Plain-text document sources
══════════

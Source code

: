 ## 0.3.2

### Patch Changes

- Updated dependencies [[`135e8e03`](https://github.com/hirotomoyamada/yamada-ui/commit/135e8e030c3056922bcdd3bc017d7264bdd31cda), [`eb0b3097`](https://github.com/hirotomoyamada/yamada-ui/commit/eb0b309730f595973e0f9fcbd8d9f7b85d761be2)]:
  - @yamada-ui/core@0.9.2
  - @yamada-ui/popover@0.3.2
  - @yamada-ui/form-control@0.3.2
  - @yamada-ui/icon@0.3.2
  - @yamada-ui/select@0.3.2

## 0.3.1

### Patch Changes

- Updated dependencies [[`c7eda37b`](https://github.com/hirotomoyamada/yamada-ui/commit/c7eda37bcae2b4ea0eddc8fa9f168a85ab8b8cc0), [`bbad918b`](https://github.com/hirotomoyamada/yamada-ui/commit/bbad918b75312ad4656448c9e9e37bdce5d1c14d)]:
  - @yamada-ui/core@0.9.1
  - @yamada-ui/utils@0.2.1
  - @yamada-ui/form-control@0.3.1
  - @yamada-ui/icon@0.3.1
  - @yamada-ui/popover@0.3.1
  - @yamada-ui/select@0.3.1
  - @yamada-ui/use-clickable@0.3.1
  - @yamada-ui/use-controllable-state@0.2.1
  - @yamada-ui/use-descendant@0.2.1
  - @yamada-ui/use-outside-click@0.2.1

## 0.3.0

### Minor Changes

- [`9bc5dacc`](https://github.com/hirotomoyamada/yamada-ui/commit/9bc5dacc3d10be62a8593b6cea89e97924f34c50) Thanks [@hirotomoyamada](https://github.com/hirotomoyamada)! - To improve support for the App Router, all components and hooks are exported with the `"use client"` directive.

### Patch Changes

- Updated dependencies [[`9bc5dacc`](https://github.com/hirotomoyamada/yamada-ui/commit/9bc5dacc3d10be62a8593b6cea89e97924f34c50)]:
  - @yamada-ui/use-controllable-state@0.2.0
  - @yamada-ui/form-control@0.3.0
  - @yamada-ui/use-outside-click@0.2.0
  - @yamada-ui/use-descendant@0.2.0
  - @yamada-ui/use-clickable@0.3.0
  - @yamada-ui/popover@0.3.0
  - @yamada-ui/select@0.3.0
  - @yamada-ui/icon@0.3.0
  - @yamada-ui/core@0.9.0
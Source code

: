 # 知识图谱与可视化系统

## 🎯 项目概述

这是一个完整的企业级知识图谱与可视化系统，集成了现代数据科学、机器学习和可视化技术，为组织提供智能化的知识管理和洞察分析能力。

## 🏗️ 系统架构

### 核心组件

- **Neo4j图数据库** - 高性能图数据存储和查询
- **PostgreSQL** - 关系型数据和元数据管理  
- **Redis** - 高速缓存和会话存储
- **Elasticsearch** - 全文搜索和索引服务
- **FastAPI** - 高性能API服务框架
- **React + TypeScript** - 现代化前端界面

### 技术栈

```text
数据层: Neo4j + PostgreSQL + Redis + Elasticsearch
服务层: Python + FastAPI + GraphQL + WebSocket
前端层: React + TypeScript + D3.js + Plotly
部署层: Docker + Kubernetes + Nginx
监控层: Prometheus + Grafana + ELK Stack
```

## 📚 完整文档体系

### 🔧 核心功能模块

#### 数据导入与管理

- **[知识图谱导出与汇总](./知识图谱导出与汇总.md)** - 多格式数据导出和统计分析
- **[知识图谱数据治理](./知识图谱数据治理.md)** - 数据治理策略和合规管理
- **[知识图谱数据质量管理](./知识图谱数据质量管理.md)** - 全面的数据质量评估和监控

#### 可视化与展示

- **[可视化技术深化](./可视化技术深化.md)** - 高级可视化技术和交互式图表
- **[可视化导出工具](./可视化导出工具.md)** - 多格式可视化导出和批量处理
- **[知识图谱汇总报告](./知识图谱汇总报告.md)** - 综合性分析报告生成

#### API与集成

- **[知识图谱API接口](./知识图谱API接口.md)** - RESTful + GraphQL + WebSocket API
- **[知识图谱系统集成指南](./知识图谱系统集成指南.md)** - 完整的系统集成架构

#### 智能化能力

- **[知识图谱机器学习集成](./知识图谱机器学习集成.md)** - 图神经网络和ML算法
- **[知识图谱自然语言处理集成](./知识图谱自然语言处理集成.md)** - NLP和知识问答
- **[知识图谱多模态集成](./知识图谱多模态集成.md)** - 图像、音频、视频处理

══════════

* **Task to complete**: Find the lines in the data that include "WebSocket", then copy each of them.

* **Completed task**:
服务层: Python + FastAPI + GraphQL + WebSocket
- **[知识图谱API接口](./知识图谱API接口.md)** - RESTful + GraphQL + WebSocket API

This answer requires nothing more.